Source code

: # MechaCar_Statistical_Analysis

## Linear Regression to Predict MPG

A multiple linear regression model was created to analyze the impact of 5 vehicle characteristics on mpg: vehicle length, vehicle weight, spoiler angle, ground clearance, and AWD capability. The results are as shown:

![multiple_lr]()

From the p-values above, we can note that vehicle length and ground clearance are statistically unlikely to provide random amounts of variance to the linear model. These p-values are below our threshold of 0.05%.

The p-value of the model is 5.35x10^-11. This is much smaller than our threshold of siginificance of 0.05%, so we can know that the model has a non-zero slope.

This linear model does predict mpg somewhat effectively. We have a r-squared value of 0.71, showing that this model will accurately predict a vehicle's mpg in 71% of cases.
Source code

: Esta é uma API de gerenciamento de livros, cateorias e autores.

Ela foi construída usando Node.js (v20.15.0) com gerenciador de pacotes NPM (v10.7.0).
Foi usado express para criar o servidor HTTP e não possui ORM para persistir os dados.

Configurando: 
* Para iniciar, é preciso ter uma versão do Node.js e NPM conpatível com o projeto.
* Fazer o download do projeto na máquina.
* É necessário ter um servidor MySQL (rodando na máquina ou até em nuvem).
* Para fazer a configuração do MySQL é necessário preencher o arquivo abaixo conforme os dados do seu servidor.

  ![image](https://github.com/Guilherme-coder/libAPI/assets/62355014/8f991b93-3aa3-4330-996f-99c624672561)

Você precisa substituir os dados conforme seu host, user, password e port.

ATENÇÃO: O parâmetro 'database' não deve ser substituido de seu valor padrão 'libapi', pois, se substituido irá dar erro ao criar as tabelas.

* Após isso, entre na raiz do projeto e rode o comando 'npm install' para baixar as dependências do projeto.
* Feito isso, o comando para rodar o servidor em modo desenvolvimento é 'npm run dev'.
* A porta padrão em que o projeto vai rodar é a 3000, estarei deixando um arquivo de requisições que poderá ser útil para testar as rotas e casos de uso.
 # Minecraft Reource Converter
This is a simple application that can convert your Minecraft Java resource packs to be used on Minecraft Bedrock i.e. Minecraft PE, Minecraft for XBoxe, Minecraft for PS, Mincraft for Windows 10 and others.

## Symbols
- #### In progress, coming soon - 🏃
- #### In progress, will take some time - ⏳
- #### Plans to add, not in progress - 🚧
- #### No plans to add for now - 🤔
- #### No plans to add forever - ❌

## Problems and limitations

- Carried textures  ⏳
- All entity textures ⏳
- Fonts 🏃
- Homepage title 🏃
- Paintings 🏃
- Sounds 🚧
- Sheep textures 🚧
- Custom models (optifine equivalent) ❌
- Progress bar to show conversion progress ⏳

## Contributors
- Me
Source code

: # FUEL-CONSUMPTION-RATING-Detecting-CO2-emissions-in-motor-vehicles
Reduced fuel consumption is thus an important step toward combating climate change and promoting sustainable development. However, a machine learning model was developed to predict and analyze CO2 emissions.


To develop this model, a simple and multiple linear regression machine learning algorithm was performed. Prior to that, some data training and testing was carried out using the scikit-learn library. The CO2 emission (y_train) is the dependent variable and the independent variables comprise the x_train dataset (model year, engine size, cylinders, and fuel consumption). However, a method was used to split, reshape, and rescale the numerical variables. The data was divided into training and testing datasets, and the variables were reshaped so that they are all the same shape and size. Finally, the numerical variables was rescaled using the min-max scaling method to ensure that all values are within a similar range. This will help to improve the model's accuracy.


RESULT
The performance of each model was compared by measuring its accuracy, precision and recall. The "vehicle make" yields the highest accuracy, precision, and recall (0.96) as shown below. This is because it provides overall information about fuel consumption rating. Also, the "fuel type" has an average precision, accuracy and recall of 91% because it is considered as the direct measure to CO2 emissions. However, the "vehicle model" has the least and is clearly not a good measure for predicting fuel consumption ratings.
★ ★ ★ ★ ★
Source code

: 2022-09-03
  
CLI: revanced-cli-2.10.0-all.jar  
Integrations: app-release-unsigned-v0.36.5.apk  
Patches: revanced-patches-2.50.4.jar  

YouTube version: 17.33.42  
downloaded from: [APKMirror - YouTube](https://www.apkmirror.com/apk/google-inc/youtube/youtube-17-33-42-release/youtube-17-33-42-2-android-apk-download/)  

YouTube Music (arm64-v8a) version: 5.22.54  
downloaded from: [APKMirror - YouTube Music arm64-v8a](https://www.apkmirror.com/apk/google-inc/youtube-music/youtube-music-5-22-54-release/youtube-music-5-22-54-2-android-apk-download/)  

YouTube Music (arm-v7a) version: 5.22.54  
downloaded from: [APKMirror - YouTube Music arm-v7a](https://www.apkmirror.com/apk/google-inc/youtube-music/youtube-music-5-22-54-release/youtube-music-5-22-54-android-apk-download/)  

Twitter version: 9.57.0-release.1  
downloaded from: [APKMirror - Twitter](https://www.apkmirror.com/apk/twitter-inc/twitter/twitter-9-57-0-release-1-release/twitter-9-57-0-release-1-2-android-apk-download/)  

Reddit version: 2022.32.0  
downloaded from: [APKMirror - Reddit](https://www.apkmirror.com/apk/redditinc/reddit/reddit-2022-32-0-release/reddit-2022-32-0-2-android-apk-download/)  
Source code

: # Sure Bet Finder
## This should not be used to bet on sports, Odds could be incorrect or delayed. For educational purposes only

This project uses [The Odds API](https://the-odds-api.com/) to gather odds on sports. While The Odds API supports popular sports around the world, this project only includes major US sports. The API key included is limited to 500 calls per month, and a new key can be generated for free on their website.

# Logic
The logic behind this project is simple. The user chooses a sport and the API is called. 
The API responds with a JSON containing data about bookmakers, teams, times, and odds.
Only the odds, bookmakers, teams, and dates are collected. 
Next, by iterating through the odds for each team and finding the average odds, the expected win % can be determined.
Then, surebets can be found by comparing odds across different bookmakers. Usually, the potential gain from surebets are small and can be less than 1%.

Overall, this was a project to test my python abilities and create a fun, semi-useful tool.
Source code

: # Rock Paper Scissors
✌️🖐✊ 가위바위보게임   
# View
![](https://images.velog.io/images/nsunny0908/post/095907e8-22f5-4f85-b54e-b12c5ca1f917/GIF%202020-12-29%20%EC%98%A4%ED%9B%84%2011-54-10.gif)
★ ★ ★ ★ ★
PROBLEM TO WORK ON:
Wherever a line of the entries holds the string "teams", copy that line.

EXERCISE SOLUTION:
The API responds with a JSON containing data about bookmakers, teams, times, and odds.
Only the odds, bookmakers, teams, and dates are collected. 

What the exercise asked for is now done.